The Buddha said:
To be free from the passions and to be calm, this is the most excellent way.
Those who leave their parents, go out of the home, understand the mind, reach the source, and comprehend the immaterial, are called shramanas.
Those who observe the precepts of morality, who are pure and spotless in their behavior, and who exert themselves for the attainment of the fruits of saintship are called arhats.
Next is the anagamin. At the end of his life, the spirit of the anagamin ascends to the heaven and obtains arhatship.
Next is the skridagamin. The skridagamin ascends to the heaven (after his death), comes back to the earth once more, and then attains arhatship.
Next is the srotapanna. The srotapanna dies seven times and is born seven times, when he finally attains arhatship.
By the severance of passions is meant that like the limbs severed they are never again made use of.

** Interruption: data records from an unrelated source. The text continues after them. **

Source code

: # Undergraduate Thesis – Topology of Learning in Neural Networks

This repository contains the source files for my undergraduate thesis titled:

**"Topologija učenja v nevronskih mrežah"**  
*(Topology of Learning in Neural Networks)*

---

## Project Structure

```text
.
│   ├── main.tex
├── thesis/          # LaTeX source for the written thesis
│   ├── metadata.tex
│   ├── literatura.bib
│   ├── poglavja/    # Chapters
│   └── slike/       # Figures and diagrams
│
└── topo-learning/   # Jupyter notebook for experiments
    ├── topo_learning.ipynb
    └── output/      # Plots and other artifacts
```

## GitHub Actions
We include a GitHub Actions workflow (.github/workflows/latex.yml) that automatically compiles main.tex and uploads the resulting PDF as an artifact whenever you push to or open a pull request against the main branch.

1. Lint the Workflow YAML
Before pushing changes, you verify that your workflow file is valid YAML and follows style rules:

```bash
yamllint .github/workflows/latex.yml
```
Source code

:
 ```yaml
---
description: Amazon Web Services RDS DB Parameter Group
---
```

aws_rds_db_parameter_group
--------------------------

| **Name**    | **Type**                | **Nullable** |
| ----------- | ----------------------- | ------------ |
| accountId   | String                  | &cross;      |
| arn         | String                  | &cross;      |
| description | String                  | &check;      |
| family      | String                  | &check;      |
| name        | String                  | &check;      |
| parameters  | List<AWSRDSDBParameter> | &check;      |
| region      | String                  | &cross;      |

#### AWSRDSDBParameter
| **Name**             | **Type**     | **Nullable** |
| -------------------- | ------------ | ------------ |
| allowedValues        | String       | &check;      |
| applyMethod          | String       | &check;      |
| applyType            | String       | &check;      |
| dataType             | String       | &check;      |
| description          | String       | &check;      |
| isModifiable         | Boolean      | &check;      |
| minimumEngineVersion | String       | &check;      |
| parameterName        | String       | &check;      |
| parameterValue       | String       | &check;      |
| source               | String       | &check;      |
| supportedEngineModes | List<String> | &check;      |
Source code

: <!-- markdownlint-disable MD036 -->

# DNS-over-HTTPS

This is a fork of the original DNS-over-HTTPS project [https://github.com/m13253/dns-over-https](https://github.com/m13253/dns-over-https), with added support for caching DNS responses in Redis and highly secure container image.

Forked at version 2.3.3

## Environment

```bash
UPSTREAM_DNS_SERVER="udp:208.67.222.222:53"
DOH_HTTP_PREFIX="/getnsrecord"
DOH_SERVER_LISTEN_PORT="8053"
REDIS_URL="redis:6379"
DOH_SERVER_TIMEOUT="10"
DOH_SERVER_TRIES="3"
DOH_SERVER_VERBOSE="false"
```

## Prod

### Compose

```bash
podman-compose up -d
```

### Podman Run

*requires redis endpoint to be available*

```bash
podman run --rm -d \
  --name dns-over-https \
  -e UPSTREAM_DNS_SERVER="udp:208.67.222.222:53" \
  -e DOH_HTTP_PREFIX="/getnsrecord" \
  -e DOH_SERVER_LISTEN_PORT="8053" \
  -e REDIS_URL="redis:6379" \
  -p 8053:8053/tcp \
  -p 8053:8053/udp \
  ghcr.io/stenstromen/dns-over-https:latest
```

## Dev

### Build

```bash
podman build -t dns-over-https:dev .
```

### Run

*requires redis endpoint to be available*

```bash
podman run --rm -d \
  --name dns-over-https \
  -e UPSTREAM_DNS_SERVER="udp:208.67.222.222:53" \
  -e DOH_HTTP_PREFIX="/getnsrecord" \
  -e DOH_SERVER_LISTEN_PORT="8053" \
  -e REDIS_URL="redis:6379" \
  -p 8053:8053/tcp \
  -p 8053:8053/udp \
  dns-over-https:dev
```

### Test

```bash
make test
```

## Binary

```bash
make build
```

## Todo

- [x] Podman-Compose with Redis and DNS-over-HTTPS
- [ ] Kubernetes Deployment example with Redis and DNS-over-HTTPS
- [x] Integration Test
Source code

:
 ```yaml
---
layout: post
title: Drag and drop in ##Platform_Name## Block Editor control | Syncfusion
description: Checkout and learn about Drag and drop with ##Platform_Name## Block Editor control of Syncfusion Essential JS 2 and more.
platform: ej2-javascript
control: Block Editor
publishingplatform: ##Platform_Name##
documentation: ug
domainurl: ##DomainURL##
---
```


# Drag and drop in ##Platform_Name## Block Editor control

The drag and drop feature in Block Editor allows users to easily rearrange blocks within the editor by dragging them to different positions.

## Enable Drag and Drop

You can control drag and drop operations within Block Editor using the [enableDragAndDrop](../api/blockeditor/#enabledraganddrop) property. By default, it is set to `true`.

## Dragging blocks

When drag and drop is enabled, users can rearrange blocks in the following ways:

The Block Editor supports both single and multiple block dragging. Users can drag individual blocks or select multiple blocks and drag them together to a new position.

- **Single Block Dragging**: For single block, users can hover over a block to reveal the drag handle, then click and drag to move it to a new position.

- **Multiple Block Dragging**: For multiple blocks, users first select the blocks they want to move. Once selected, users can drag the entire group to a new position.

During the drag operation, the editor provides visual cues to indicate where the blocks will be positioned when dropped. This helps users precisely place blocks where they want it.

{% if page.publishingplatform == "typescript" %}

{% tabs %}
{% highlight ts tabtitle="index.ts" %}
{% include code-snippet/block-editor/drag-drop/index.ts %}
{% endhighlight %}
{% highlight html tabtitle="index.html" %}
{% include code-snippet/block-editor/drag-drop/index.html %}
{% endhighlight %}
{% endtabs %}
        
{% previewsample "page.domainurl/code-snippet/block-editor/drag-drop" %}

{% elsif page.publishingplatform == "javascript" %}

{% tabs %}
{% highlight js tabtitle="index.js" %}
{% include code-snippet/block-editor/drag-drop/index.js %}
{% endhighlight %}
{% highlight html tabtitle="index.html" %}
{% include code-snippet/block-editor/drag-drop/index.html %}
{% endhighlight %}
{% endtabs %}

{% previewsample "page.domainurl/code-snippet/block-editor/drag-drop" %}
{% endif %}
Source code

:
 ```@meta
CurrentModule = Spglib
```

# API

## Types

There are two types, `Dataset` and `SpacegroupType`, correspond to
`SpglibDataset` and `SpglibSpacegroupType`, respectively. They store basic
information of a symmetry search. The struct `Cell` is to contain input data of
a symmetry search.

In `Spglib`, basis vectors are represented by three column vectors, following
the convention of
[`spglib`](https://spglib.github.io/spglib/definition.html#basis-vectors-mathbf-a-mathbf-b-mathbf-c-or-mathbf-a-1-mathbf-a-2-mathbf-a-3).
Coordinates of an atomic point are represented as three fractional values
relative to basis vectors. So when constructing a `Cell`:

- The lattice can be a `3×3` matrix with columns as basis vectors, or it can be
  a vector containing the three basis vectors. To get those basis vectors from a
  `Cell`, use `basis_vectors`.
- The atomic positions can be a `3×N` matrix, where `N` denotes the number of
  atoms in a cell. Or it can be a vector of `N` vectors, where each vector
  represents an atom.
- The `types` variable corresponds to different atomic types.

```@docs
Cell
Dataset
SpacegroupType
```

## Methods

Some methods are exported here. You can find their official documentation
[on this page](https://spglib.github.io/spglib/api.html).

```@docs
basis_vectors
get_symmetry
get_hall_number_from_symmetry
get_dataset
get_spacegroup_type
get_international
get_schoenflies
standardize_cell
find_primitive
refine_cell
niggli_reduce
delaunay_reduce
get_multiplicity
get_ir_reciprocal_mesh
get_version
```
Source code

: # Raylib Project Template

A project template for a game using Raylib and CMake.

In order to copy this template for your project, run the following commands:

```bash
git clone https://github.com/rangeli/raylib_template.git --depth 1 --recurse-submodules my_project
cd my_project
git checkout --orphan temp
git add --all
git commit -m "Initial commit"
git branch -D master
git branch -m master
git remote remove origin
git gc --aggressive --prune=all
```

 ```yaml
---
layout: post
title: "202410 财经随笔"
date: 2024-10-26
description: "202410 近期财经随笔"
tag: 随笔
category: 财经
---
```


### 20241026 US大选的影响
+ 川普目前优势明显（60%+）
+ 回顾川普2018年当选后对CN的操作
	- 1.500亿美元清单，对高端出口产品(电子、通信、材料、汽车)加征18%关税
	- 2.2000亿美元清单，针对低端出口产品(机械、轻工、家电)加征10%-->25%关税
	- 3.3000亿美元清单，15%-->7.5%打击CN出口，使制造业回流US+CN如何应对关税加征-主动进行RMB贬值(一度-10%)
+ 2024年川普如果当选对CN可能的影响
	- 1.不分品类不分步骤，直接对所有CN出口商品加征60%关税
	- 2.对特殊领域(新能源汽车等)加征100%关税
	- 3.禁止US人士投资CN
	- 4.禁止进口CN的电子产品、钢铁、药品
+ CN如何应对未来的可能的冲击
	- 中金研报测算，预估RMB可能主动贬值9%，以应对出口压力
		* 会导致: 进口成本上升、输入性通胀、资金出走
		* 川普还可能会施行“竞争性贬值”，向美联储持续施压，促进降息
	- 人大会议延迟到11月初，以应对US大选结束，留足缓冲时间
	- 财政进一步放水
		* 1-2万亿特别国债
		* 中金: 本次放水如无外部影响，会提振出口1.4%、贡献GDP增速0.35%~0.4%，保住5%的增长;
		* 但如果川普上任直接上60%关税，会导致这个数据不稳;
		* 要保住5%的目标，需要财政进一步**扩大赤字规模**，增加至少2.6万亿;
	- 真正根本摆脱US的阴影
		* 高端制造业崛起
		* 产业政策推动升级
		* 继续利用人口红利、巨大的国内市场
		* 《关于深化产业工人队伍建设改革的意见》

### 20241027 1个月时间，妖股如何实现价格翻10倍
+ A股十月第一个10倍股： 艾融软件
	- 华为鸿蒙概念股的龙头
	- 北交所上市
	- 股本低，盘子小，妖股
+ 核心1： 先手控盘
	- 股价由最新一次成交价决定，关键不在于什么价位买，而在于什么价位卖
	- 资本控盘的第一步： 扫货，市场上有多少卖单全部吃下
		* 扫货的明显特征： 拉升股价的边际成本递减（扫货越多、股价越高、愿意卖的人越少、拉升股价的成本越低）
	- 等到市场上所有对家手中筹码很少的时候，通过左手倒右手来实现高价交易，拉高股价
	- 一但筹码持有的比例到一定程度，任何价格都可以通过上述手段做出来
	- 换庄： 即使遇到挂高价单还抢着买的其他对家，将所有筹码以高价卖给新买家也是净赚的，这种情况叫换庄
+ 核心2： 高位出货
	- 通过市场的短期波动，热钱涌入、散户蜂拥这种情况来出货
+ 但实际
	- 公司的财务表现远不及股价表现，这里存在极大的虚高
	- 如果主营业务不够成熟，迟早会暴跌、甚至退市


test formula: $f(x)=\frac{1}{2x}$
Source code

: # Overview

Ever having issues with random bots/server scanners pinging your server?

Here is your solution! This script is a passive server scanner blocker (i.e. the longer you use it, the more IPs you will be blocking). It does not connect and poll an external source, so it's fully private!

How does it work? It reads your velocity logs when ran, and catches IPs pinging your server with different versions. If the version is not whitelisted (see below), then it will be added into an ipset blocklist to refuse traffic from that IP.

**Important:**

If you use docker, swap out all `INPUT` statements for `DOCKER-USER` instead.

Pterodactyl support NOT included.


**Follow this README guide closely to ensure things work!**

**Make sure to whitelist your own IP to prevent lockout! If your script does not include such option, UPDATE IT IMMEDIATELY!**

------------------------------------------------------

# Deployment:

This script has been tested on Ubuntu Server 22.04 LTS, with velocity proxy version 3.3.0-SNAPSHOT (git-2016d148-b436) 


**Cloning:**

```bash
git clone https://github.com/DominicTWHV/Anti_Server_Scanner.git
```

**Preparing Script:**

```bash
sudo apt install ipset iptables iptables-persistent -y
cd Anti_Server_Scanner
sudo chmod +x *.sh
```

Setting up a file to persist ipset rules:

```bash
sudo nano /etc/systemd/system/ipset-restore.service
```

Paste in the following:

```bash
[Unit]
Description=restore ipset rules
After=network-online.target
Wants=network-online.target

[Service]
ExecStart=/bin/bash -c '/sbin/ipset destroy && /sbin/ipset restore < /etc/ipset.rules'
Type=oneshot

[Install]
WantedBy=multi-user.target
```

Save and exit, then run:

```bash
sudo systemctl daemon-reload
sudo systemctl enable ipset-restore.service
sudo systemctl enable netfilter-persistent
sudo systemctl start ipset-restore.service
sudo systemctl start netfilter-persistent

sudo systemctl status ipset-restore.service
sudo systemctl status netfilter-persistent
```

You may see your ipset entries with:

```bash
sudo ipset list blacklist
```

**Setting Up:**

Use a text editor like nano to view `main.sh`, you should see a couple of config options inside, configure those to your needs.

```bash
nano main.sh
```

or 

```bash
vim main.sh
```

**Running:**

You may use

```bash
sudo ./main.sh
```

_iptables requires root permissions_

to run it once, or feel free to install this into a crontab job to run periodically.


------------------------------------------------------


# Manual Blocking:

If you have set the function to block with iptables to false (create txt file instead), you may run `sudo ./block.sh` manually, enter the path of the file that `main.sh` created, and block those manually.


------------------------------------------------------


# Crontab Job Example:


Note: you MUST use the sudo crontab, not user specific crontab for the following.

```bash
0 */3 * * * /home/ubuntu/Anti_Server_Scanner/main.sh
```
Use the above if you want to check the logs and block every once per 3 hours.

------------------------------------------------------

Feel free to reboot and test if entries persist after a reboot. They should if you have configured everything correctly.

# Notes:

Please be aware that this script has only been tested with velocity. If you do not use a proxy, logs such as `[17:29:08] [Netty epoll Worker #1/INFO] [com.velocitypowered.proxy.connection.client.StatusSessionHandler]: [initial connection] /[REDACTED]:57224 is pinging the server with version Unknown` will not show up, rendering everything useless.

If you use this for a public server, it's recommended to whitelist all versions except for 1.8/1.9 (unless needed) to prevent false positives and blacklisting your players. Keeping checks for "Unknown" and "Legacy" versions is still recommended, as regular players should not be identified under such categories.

Gautam Buddha is like the highest peak of the Himalayas, like Gourishankar…one of the purest beings, one of the most virgin souls, one of the very rare phenomena on this earth. The rarity is that Buddha is the scientist of the inner world – scientist of religion. That is a rare combination. To be religious is simple, to be a scientist is simple – but to combine, synthesize these two polarities is incredible. It is unbelievable, but it has happened.
Buddha is the richest human being who has ever lived; rich in the sense that all the dimensions of life are fulfilled in him. He is not one-dimensional.
There are three approaches towards truth. One is the approach of power, another the approach of beauty, and the third the approach of grandeur.
The scientific approach is the search for power; that’s why Lord Bacon said “knowledge is power.” Science has made man very powerful, so much so that man can destroy the whole planet earth. For the first time in the history of consciousness man is capable of committing a global suicide, a collective suicide. Science has released tremendous power. Science is continuously searching for more and more power. This too is an approach towards truth, but a partial approach.
Then there are poets, mystics, people with the aesthetic sense. They look at truth as beauty – Jalaluddin Rumi and Rabindranath Tagore and others, who think that beauty is truth. They create much art, they create new sources of beauty in the world. The painter, the poet, the dancer, the musician, they are also approaching truth from a totally different dimension than power.
A poet is not like the scientist. The scientist works with analysis, reason, observation. The poet functions through the heart – irrational…trust, love. He has nothing to do with mind and reason.
The greater part of religious people belong to the second dimension. The Sufis, the Bauls – they all belong to the aesthetic approach. Hence so many beautiful mosques, churches, cathedrals, temples – Ajanta and Ellora – they were created by religious people. Whenever religious activity predominates, art is created, music is created, great painting is created; the world becomes a little more beautiful. It doesn’t become more powerful, but it becomes more beautiful, more lovely, worth living.
The third approach is that of grandeur. The old Bible prophets – Moses, Abraham; Islam’s prophet Mohammed; Krishna and Ram – their approach is through the dimension of grandeur…the awe that one feels looking at this vastness of the universe. The Upanishads, the Vedas, they all approach the world, the world of truth, through grandeur. They are full of wonder. It is unbelievably there, with such grandeur, that you can simply bow down before it – nothing else is possible. One simply feels humble, reduced to nothing.